Thursday, January 14, 2021

Virtue Signaling & Moral Grandstanding

 

Link to Time Image/Getty Images 2020

Virtue signaling is a 2015 term meaning that people are advertising themselves as kind, decent, and virtuous. Virtue signaling is a term used to shame others for their moral grandstanding.

Moral grandstanding combines the concept of a moral proclamation with the concept of a prominent display (see Tosi & Warmke, 2016).
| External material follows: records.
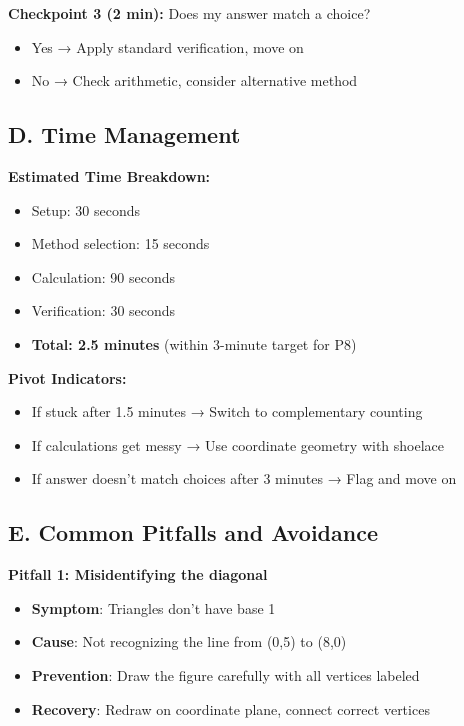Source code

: \documentclass[11pt]{article}
\begin{document}
\begin{roadmapbox}
\textbf{Checkpoint 3 (2 min):} Does my answer match a choice?
\begin{itemize}
    \item Yes → Apply standard verification, move on
    \item No → Check arithmetic, consider alternative method
\end{itemize}

\subsection*{D. Time Management}

\textbf{Estimated Time Breakdown:}
\begin{itemize}
    \item Setup: 30 seconds
    \item Method selection: 15 seconds
    \item Calculation: 90 seconds
    \item Verification: 30 seconds
    \item \textbf{Total: 2.5 minutes} (within 3-minute target for P8)
\end{itemize}

\textbf{Pivot Indicators:}
\begin{itemize}
    \item If stuck after 1.5 minutes → Switch to complementary counting
    \item If calculations get messy → Use coordinate geometry with shoelace
    \item If answer doesn't match choices after 3 minutes → Flag and move on
\end{itemize}

\subsection*{E. Common Pitfalls and Avoidance}

\textbf{Pitfall 1: Misidentifying the diagonal}
\begin{itemize}
    \item \textbf{Symptom}: Triangles don't have base 1
    \item \textbf{Cause}: Not recognizing the line from (0,5) to (8,0)
    \item \textbf{Prevention}: Draw the figure carefully with all vertices labeled
    \item \textbf{Recovery}: Redraw on coordinate plane, connect correct vertices
\end{itemize}


\end{roadmapbox}
\end{document}
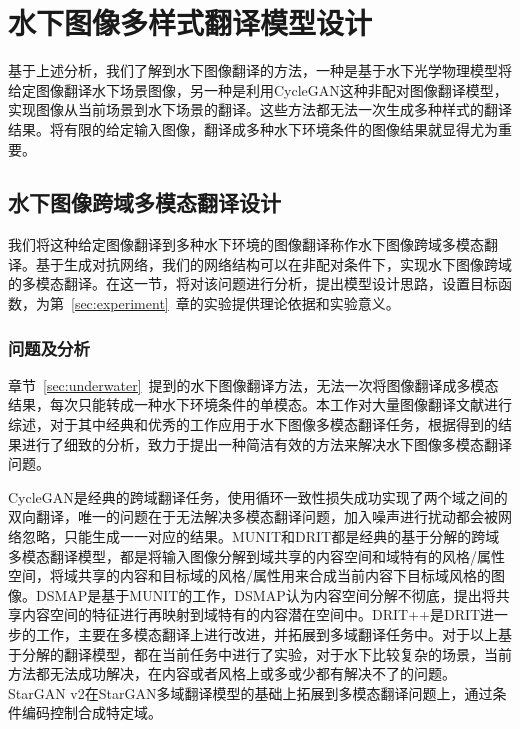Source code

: \chapter{水下图像多样式翻译模型设计}
基于上述分析，我们了解到水下图像翻译的方法，一种是基于水下光学物理模型将给定图像翻译水下场景图像，另一种是利用CycleGAN这种非配对图像翻译模型，实现图像从当前场景到水下场景的翻译。这些方法都无法一次生成多种样式的翻译结果。将有限的给定输入图像，翻译成多种水下环境条件的图像结果就显得尤为重要。%

\section{水下图像跨域多模态翻译设计}
我们将这种给定图像翻译到多种水下环境的图像翻译称作水下图像跨域多模态翻译。基于生成对抗网络，我们的网络结构可以在非配对条件下，实现水下图像跨域的多模态翻译。在这一节，将对该问题进行分析，提出模型设计思路，设置目标函数，为第~\ref{sec:experiment}~章的实验提供理论依据和实验意义。

\subsection{问题及分析}
章节~\ref{sec:underwater}~提到的水下图像翻译方法，无法一次将图像翻译成多模态结果，每次只能转成一种水下环境条件的单模态。本工作对大量图像翻译文献进行综述，对于其中经典和优秀的工作应用于水下图像多模态翻译任务，根据得到的结果进行了细致的分析，致力于提出一种简洁有效的方法来解决水下图像多模态翻译问题。

CycleGAN是经典的跨域翻译任务，使用循环一致性损失成功实现了两个域之间的双向翻译，唯一的问题在于无法解决多模态翻译问题，加入噪声进行扰动都会被网络忽略，只能生成一一对应的结果。MUNIT和DRIT都是经典的基于分解的跨域多模态翻译模型，都是将输入图像分解到域共享的内容空间和域特有的风格/属性空间，将域共享的内容和目标域的风格/属性用来合成当前内容下目标域风格的图像。DSMAP是基于MUNIT的工作，DSMAP认为内容空间分解不彻底，提出将共享内容空间的特征进行再映射到域特有的内容潜在空间中。DRIT++是DRIT进一步的工作，主要在多模态翻译上进行改进，并拓展到多域翻译任务中。对于以上基于分解的翻译模型，都在当前任务中进行了实验，对于水下比较复杂的场景，当前方法都无法成功解决，在内容或者风格上或多或少都有解决不了的问题。StarGAN v2在StarGAN多域翻译模型的基础上拓展到多模态翻译问题上，通过条件编码控制合成特定域。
Making moral pronouncements is risky because human beings have different views on morality and rarely live lives that match the call to a moral stance.

Grandstanding of any type is also risky because people may look closely at what the speaker is saying or doing and find fault if the pronouncements from the public grandstand seem hollow, false, or a thinly disguised attempt to win votes or profit from a newly discovered cause—often presented as a moral cause.

Psychological scientists find that people are harsher in their moral judgments when they perceive a selfish motivation compared to people who do not make a moral judgment (Zaki & Cikara, 2020).

Zaki and Cikara suggest that virtue signaling may work under certain conditions. If you follow politics or religion, you have likely seen many people saying or doing things that their leaders say or do. Loud and prominent voices are signals. People often do not know what other’s think. Most people are influenced by frequent and persistent opinions. Opinions and information are powerful forces for social change. Opinions can create social norms, which people adopt without a great deal of thought.

Virtue signaling that leads to conformity may be judged in terms of effectiveness. The actions that are signaled are those subject to be examined for their moral worth.